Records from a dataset
---*---
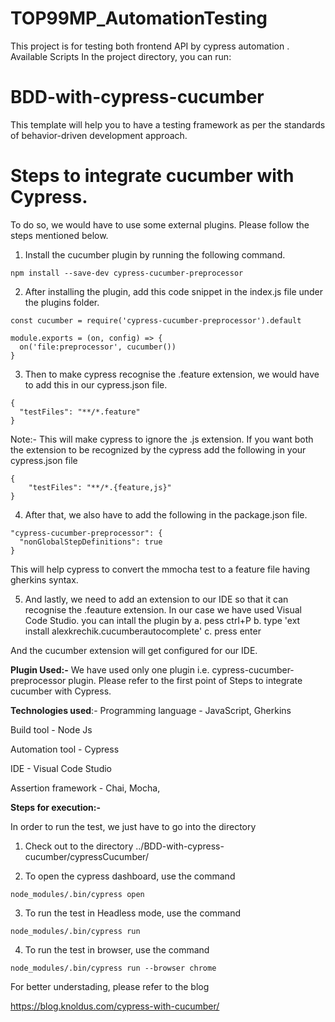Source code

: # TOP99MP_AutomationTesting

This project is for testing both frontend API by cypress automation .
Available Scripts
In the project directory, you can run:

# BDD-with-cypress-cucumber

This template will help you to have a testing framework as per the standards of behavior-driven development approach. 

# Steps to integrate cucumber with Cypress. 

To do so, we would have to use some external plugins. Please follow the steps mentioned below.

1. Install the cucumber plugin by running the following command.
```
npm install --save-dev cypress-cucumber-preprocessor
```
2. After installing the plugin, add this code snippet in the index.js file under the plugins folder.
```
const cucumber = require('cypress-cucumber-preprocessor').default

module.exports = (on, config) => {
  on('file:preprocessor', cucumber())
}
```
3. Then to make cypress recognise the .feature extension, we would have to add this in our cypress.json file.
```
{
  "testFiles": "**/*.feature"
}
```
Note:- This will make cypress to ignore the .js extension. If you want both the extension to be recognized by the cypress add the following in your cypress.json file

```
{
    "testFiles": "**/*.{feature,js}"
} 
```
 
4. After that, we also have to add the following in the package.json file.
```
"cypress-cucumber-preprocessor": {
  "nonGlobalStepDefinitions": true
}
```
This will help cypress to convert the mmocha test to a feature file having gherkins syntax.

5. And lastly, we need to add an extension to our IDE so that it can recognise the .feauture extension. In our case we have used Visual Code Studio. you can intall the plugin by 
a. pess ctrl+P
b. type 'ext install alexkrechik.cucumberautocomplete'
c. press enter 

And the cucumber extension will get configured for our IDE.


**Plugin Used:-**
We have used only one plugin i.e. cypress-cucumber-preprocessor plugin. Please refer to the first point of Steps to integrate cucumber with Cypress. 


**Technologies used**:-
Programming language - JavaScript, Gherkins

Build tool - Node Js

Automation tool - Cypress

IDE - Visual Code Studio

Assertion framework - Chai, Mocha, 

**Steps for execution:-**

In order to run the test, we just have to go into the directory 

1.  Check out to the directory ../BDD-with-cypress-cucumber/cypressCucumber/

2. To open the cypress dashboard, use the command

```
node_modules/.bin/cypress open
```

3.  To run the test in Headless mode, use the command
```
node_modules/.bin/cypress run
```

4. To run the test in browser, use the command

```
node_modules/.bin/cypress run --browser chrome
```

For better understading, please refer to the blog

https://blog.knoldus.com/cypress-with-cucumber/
---*---
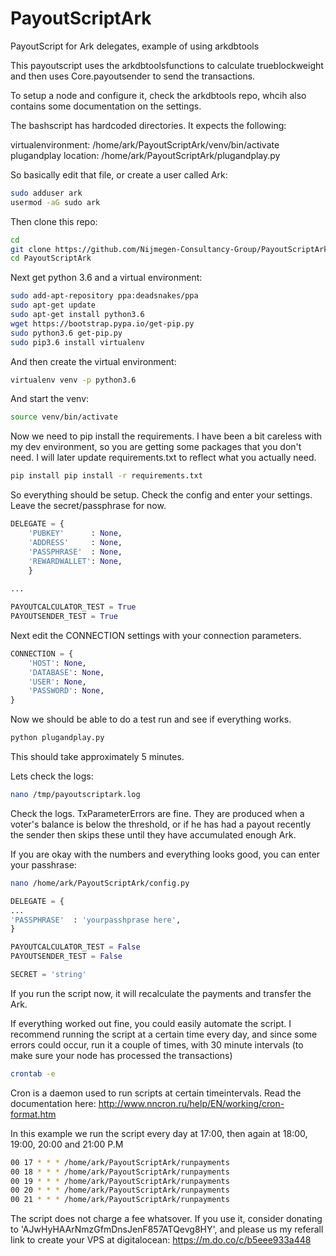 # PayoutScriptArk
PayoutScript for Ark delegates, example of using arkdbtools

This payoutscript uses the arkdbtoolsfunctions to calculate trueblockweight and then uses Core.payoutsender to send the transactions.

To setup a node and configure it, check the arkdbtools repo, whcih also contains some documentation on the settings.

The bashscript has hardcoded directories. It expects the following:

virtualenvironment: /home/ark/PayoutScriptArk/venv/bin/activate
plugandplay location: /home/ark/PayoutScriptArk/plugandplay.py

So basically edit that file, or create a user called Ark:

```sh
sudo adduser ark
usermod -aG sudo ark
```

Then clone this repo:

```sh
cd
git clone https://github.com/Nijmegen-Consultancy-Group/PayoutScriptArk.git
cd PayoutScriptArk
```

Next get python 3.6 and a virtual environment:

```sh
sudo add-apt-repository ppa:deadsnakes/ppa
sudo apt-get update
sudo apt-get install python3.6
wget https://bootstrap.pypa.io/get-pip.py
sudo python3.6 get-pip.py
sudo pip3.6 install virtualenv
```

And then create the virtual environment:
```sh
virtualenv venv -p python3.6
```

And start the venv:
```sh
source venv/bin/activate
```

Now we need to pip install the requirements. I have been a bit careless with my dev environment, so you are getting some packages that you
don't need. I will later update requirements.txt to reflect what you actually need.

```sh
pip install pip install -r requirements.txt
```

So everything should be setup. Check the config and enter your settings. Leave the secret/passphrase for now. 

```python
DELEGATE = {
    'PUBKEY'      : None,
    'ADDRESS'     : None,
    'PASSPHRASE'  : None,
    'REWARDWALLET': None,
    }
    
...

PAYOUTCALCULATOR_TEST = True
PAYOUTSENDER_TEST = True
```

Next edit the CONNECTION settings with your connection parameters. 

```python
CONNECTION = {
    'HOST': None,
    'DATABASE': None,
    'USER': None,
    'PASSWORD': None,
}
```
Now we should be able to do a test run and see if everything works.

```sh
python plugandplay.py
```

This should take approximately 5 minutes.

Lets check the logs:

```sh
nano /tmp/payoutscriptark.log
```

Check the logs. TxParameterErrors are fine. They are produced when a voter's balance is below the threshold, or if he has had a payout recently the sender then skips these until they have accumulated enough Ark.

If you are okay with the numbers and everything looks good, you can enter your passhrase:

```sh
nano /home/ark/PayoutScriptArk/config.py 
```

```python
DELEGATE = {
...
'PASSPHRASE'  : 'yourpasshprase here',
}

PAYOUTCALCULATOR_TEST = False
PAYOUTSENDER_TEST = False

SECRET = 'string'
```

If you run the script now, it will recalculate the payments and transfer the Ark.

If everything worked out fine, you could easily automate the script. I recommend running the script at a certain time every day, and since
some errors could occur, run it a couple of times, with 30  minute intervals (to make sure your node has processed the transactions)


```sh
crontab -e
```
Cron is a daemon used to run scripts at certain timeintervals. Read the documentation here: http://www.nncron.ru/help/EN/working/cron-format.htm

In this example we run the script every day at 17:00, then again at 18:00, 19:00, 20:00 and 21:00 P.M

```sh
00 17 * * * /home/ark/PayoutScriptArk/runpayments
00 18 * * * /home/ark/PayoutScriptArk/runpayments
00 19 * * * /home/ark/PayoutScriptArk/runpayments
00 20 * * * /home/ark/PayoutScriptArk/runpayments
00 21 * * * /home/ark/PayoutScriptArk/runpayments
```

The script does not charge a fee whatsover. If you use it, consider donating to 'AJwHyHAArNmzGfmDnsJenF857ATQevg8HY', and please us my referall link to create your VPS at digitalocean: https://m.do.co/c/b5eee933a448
---*---
- _WORK ITEM_: What lines in the records contain the word "create"? Return each one.

- _SOLUTION TO THIS TASK_:
So basically edit that file, or create a user called Ark:
And then create the virtual environment:
The script does not charge a fee whatsover. If you use it, consider donating to 'AJwHyHAArNmzGfmDnsJenF857ATQevg8HY', and please us my referall link to create your VPS at digitalocean: https://m.do.co/c/b5eee933a448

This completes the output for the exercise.